この8月に全国農業協同組合中央会(JA全中)会長に就任した萬歳章さん。東日本大震災からの復興、福島原発事故による農畜産物への風評被害対策、環太平洋連携協定(TPP)への参加問題など、課題が山積する中での船出だった。農業再生にかける意気込みを聞いた。
──震災復興にどのように取り組んでいますか。
JAグループは、政府の号令を待ってはいられないということで、震災直後から被災地支援を開始しました。例えば私の郷里のJA全農にいがたは、ライフラインの多くが寸断される中、地の利を生かして被災地に100トンの県産米を供出。他府県のJAも次々に食料や飲料、生活物資などの物的支援や募金活動に動きました。私自身、故郷の新潟で大地震を経験し、年によっては豪雪被害にもあいましたが、そのたびに全国のJAグループが機動力をもって動いてくれ、支えられた経験を持ちます。横の連携が強い協同組合だからこそ迅速な対応ができるのです。震災復興は今なお最優先課題であり、田畑のガレキ撤去や復旧、水路の復旧、育苗施設やJA関連施設などの泥出しや補修など、幅広い人的支援も続けています。
──福島原発事故による風評被害が懸念されています。
風評被害については、私たちがいくら「安全です」と訴えても消費者の不安を完全に払拭(ふっしょく)するのは容易でなく、とにかく国が責任をもって対応していかなければならない問題です。「暫定規制値」などという不安を残す基準を出したり、自治体や民間流通業者の自主検査に任せるのではなく、全国一律の適正な検査手順を示すべきです。JA全中としても、政府へのその旨を訴え続けています。
──環太平洋連携協定(TPP)参加問題が議論の的になっています。
TPPの原則は関税撤廃ですが、関税は、格差是正のための正当な権利です。それゼロにしてしまえば、日本の農業は立ち行かなくなります。すでに関税ゼロ化が完了している林業分野では、95%あった木材自給率が20%台に落ち込み、林業を支えていた地域の集落や人口は減少し、山は放置され、森林生態系に大変なダメージを与える結果となりました。もし農業が同じ状況に置かれれば、全国に460万ヘクタールある農地の多くが耕作放棄地となり、景観も生態系も破壊されてしまうでしょう。JAグループは、39%の食料自給率を50%にしていこうと努力しています。関税撤廃となった場合、自給率は13%まで落ち込むと予想され、残りは輸入品に頼ることになってしまいます。国民の命をつなぐ食料は自国でまかなうべきです。
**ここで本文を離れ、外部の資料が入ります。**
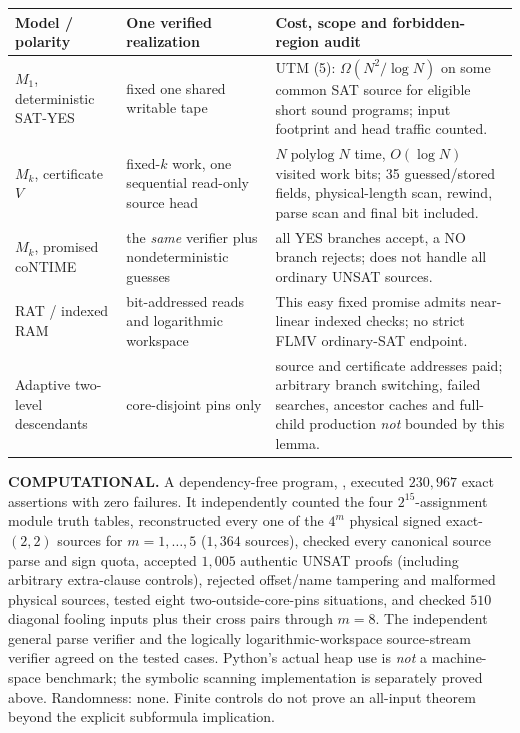 \documentclass[11pt]{article}
\begin{document}
\begin{center}\small
\begin{tabularx}{.98\linewidth}{p{.16\linewidth}p{.30\linewidth}X}
\toprule
Model / polarity & One verified realization & Cost, scope and forbidden-region audit\\\midrule
$M_1$, deterministic SAT-YES & fixed one shared writable tape & UTM (5): $\Omega(N^2/\log N)$ on some common SAT source for eligible short sound programs; input footprint and head traffic counted.\\
$M_k$, certificate $V$ & fixed-$k$ work, one sequential read-only source head & $N\operatorname{polylog}N$ time, $O(\log N)$ visited work bits; 35 guessed/stored fields, physical-length scan, rewind, parse scan and final bit included.\\
$M_k$, promised coNTIME & the \emph{same} verifier plus nondeterministic guesses & all YES branches accept, a NO branch rejects; does not handle all ordinary UNSAT sources.\\
RAT / indexed RAM & bit-addressed reads and logarithmic workspace & This easy fixed promise admits near-linear indexed checks; no strict FLMV ordinary-SAT endpoint.\\
Adaptive two-level descendants & core-disjoint pins only & source and certificate addresses paid; arbitrary branch switching, failed searches, ancestor caches and full-child production \emph{not} bounded by this lemma.\\\bottomrule
\end{tabularx}
\end{center}

\textbf{COMPUTATIONAL.} A dependency-free program, , executed $230{,}967$ exact assertions with zero failures. It independently counted the four $2^{15}$-assignment module truth tables, reconstructed every one of the $4^m$ physical signed exact-$(2,2)$ sources for $m=1,\ldots,5$ ($1{,}364$ sources), checked every canonical source parse and sign quota, accepted $1{,}005$ authentic UNSAT proofs (including arbitrary extra-clause controls), rejected offset/name tampering and malformed physical sources, tested eight two-outside-core-pins situations, and checked $510$ diagonal fooling inputs plus their cross pairs through $m=8$. The independent general parse verifier and the logically logarithmic-workspace source-stream verifier agreed on the tested cases. Python's actual heap use is \emph{not} a machine-space benchmark; the symbolic scanning implementation is separately proved above. Randomness: none. Finite controls do not prove an all-input theorem beyond the explicit subformula implication.
\end{document}

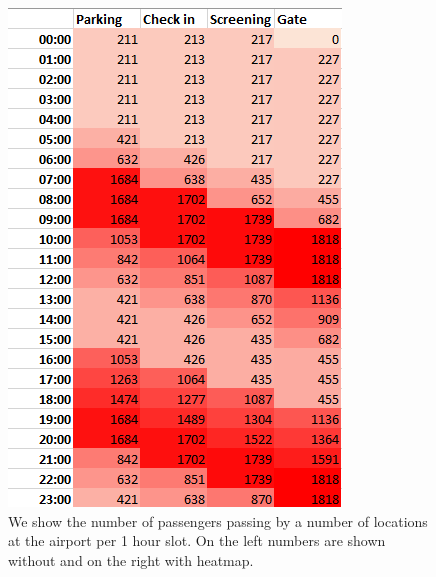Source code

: \documentclass[10pt]{extarticle}
\newcommand{\<}{\langle}
\renewcommand{\>}{\rangle}
\theoremstyle{mystyle}{\newtheorem*{remark}{Remark}}
\theoremstyle{mystyle}{\newtheorem*{remarks}{Remarks}}
\theoremstyle{mystyle}{\newtheorem*{example}{Example}}
\theoremstyle{mystyle}{\newtheorem*{examples}{Examples}}
\theoremstyle{definition}{\newtheorem*{exercise}{Exercise}}
\theoremstyle{warn}
\begin{document}
\begin{figure}[htbp]
\begin{minipage}[b]{0.3\textwidth}
    \includegraphics[width=\textwidth]{figures/visualizations/01heatmap.png}
  \end{minipage}
  \caption{We show the number of passengers passing by a number of locations at the airport per 1 hour slot. On the left numbers are shown without and on the right with heatmap.}
  \label{fig:heatmap_example}
\end{figure}
\end{document}
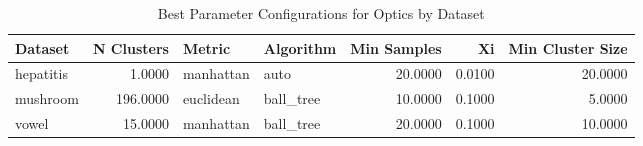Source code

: \begin{table*}[ht!]
\caption{Best Parameter Configurations for Optics by Dataset}
\label{tab:best_configs_optics_config}
\begin{tabular}{lrllrrr}
Dataset & N Clusters & Metric & Algorithm & Min Samples & Xi & Min Cluster Size \\\midrule

hepatitis & 1.0000 & manhattan & auto & 20.0000 & 0.0100 & 20.0000 \\
mushroom & 196.0000 & euclidean & ball\_tree & 10.0000 & 0.1000 & 5.0000 \\
vowel & 15.0000 & manhattan & ball\_tree & 20.0000 & 0.1000 & 10.0000 \\
\end{tabular}
\end{table*}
──農家の高齢化や担い手不足が深刻な問題となっています。
専業農家では安定経営が難しく、農外収入を当て込んでようやく成り立つ兼業農家が多い現状では、担い手不足は進む一方です。こうした中、農業者戸別所得補償制度の実施が一昨年に始まりました。直接支払いによる農業保護政策は、EU諸国や米国ですでに実施されており、フランスでは農家収入の80%、スイス山岳部では100%、アメリカの穀物農家は50%前後が政府からの補助金です。OECD(経済協力開発機構)は、2025年には世界を深刻な食料難が襲うと予想していますが、万一そうなった場合、食料輸出を渋る国も出てくるはずで、ともかく国内の農家を支えて食料自給率を上げなければならないと思っています。
国の支援に頼るばかりでなく、グループでさまざまな自助努力もしています。農業の未来を支える新しい担い手育成事業、地産地消と地域の人々の交流を促す「ファーマーズ・マーケット」、子どもたちを対象とした食農教育や農業体験プログラム、棚田などの景観保全活動、農地の集約化や集落営農の推進などを通じ、農業の活性化に努めています。
──大組織をまとめるうえで心がけていることは。
JAグループは合議体組織で、私自身、トップダウンで物事を動かすようなガラではありません。組合員の話をよく聞き、多くの人たちの賛同を力に一歩ずつ前進していくということですね。
──愛読書は。
新渡戸稲造の『武士道』です。日本の社会で道徳観というものが失われつつあるのではないかと、親となった自分の反省も含めて感じ始め、手に取りました。ベルギーの法学者の友人に「日本には宗教教育がないのか。ではどうやって子孫に道徳教育を授けるのか」と問われた著者が、宗教の戒律にあたるものが武士道であることに思い至ってまとめた本で、中国思想や西洋思想と照らし合わせて日本の道徳観が語られているところに興味を引かれました。現代生活の指針にもなる名著だと思います。
全国農業協同組合中央会 会長
1945年新潟県生まれ。68年東京農業大学農学部卒。98年JA五泉よつば代表理事組合長。03年同代表理事会長。同年JA新潟中央会・連合会・県本部副会長。07年JA新潟みらい代表理事会長。08年JA新潟中央会・連合会・県本部会長。11年8月から現職。